Shackles for sale, without key

Hayward's Auction House owner Kevin Hayward holds shackles set for auction next week. Photo by...
Hayward's Auction House owner Kevin Hayward holds shackles set for auction next week. Photo by Peter McIntosh.

More shackles are up for auction in Dunedin.

Hayward's Auction House owner Kevin Hayward said an Oamaru pensioner bought the shackles from a Brisbane garage sale in the 1990s and believed the set to be from the convict ship Charlotte.

The English ship left Portsmouth in 1787 and carried male and female convicts to Sydney, Australia.

The shackles could be used to restrain the ankles of a small person, or handcuff a large person, but a key would need to be made.

Mr Hayward said the shackles would be auctioned on Wednesday and were more refined than those bought by Dunedin Mayor Dave Cull in March.

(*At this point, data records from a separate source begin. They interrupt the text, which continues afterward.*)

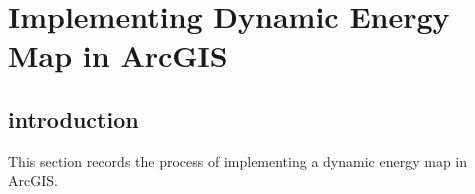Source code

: 
\chapter{Implementing Dynamic Energy Map in
  ArcGIS} %

\label{AppendixC} %

\section{introduction}
This section records the process of implementing a dynamic energy map
in ArcGIS.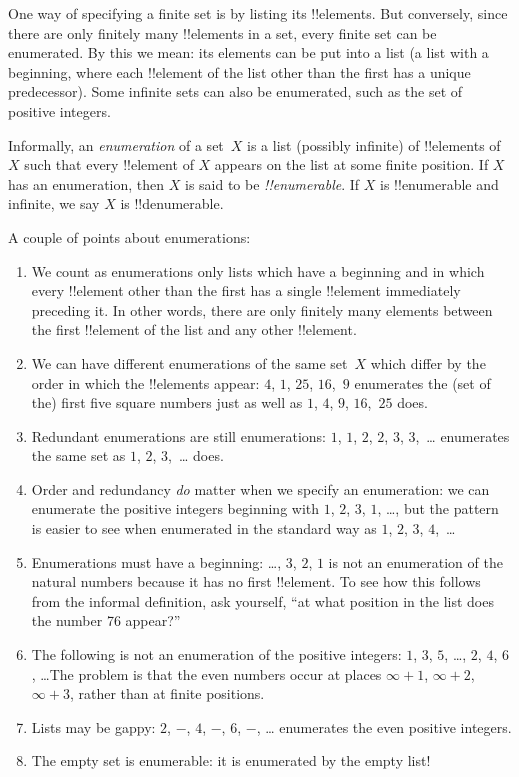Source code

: \documentclass[../../../include/open-logic-section]{subfiles}
\begin{document}


One way of specifying a finite set is by listing its !!{element}s. But
conversely, since there are only finitely many !!{element}s in a set,
every finite set can be enumerated.  By this we mean: its elements can
be put into a list (a list with a beginning, where each !!{element} of
the list other than the first has a unique predecessor).  Some
infinite sets can also be enumerated, such as the set of positive
integers.

\begin{defn}[Enumeration]
Informally, an \emph{enumeration} of a set~$X$ is a list (possibly
infinite) of !!{element}s of~$X$ such that every !!{element} of $X$
appears on the list at some finite position. If $X$ has an
enumeration, then $X$ is said to be \emph{!!{enumerable}}.  If $X$ is
!!{enumerable} and infinite, we say $X$ is !!{denumerable}.
\end{defn}

\begin{explain}
A couple of points about enumerations:
\begin{enumerate}
\item We count as enumerations only lists which have a beginning and
  in which every !!{element} other than the first has a single
  !!{element} immediately preceding it.  In other words, there are
  only finitely many elements between the first !!{element} of the
  list and any other !!{element}.
\item We can have different enumerations of the same set~$X$ which
  differ by the order in which the !!{element}s appear: $4$, $1$,
  $25$, $16$,~$9$ enumerates the (set of the) first five square
  numbers just as well as $1$, $4$, $9$, $16$,~$25$ does.
\item Redundant enumerations are still enumerations: $1$, $1$, $2$,
  $2$, $3$, $3$,~\dots{} enumerates the same set as $1$, $2$,
  $3$,~\dots{} does.
\item Order and redundancy \emph{do} matter when we specify an
  enumeration: we can enumerate the positive integers beginning with
  $1$, $2$, $3$, $1$, \dots{}, but the pattern is easier to see when
  enumerated in the standard way as $1$, $2$, $3$, $4$,~\dots
\item Enumerations must have a beginning: \dots, $3$, $2$, $1$ is not
  an enumeration of the natural numbers because it has no first
  !!{element}. To see how this follows from the informal definition,
  ask yourself, ``at what position in the list does the number 76
  appear?''
\item The following is not an enumeration of the positive integers:
  $1$, $3$, $5$, \dots, $2$, $4$, $6$, \dots\@ The problem is that the
  even numbers occur at places $\infty + 1$, $\infty + 2$, $\infty +
  3$, rather than at finite positions.
\item Lists may be gappy: $2$, $-$, $4$, $-$, $6$, $-$, \dots{}
  enumerates the even positive integers.
\item The empty set is enumerable: it is enumerated by the empty list!{}
\end{enumerate}
\end{explain}
\end{document}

Mr Cull stopped an auction and the council spent $3900 on the shackles because they could have restrained Maori prisoners in Dunedin.

But further Toitu Otago Settlers Museum investigations revealed the shackles were more likely to have restrained camels in the Middle East.

Mr Cull yesterday said the ''significant aspect'' of stopping the shackle auction in March was the possible connection with Maori prisoners from Taranaki.